In a Mitteleuropa where Positivist procedures emanating from Vienna and Berlin had begun to resonate, ambiguity and ambivalence (a then-recent German scientific coinage confected out of Latin ingredients) could be a mode of dissent, which is one source of Kafka’s peculiar preeminence as a political novelist. (Western Marxists long denied this, but not the East German border guards who seized my copy of Das Schloß in 1985, for the works of Kafka were proscribed in the German Democratic Republic as well as in his native Czechoslovakia.) Still, perhaps some of Kafka’s ambiguity may be better understood as vagueness. No less than his Habsburg contemporary Ludwig Wittgenstein did Kafka realize that vagueness is an inexpungable function of language and the condition of any valid characterization of experience.

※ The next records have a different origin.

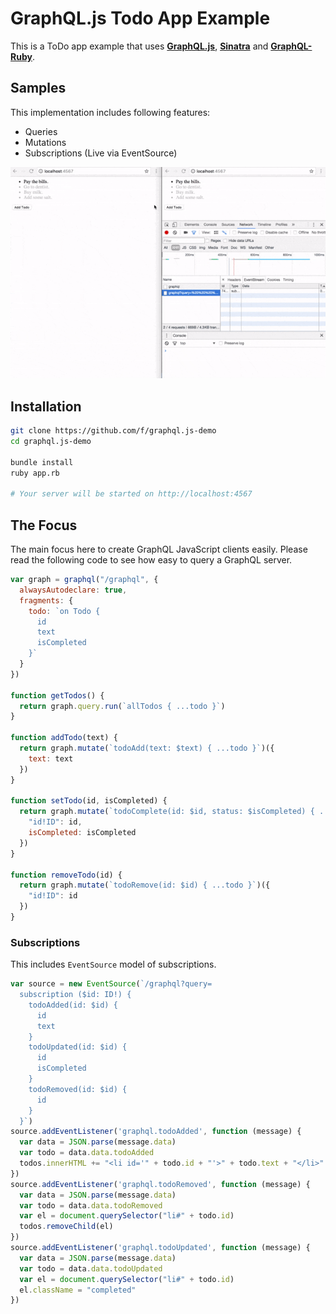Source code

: # GraphQL.js Todo App Example

This is a ToDo app example that uses [**GraphQL.js**](https://github.com/f/graphql.js), [**Sinatra**](https://sinatrarb.com) and [**GraphQL-Ruby**](https://github.com/rmosolgo/graphql-ruby).

## Samples

This implementation includes following features:

- Queries
- Mutations
- Subscriptions (Live via EventSource)

![Gif](./demo.gif)

## Installation

```bash
git clone https://github.com/f/graphql.js-demo
cd graphql.js-demo

bundle install
ruby app.rb

# Your server will be started on http://localhost:4567
```

## The Focus

The main focus here to create GraphQL JavaScript clients easily. Please read the following code to see how easy to query a GraphQL server.

```js
var graph = graphql("/graphql", {
  alwaysAutodeclare: true,
  fragments: {
    todo: `on Todo {
      id
      text
      isCompleted
    }`
  }
})

function getTodos() {
  return graph.query.run(`allTodos { ...todo }`)
}

function addTodo(text) {
  return graph.mutate(`todoAdd(text: $text) { ...todo }`)({
    text: text
  })
}

function setTodo(id, isCompleted) {
  return graph.mutate(`todoComplete(id: $id, status: $isCompleted) { ...todo }`)({
    "id!ID": id,
    isCompleted: isCompleted
  })
}

function removeTodo(id) {
  return graph.mutate(`todoRemove(id: $id) { ...todo }`)({
    "id!ID": id
  })
}
```

### Subscriptions

This includes `EventSource` model of subscriptions.

```js
var source = new EventSource(`/graphql?query=
  subscription ($id: ID!) {
    todoAdded(id: $id) {
      id
      text
    }
    todoUpdated(id: $id) {
      id
      isCompleted
    }
    todoRemoved(id: $id) {
      id
    }
  }`)
source.addEventListener('graphql.todoAdded', function (message) {
  var data = JSON.parse(message.data)
  var todo = data.data.todoAdded
  todos.innerHTML += "<li id='" + todo.id + "'>" + todo.text + "</li>"
})
source.addEventListener('graphql.todoRemoved', function (message) {
  var data = JSON.parse(message.data)
  var todo = data.data.todoRemoved
  var el = document.querySelector("li#" + todo.id)
  todos.removeChild(el)
})
source.addEventListener('graphql.todoUpdated', function (message) {
  var data = JSON.parse(message.data)
  var todo = data.data.todoUpdated
  var el = document.querySelector("li#" + todo.id)
  el.className = "completed"
})
```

“What is most difficult here is to bring this vagueness to expression correctly and unfalsified,” noted Wittgenstein in the Philosophical Investigations, and no writer more courageously affronted this difficulty than Kafka. “As soon as one wishes to employ exact concepts of measurement for immediate experience,” Wittgenstein observes, “one bumps against the peculiar vagueness in this experience. And it appears to me now that this vagueness is not something preliminary, which more precise knowledge will later eliminate, but is rather a characteristic logical peculiarity.” In Kafka vagueness takes form, indeed takes life, in the absence of ontological guarantees. Vagueness is a constituent aspect of finite embodiment for his quixotic characters, who rely not on a calculus corresponding to changeless abstract entities or rational justification but on imperfectly grasped conventions of rule-following.

Analysis of textual instability across languages may seem an abstruse method to expound Kafka, yet, far from being a forbidding technical treatment of a specialized subject, Transforming Kafka is a peculiarly original and rewarding introduction to the author’s corpus as well as to its transmutations beyond German. By deftly comparing opening paragraphs, titles, and proper names of five canonical texts in a range of translations, O’Neill elucidates prevailing themes and isolates pervasive ambiguities in Kafka, all the while illuminating the subtleties and aporias of his deceptively classical expository language, which has posed such an irresistible challenge to his translators and provocation to his expositors.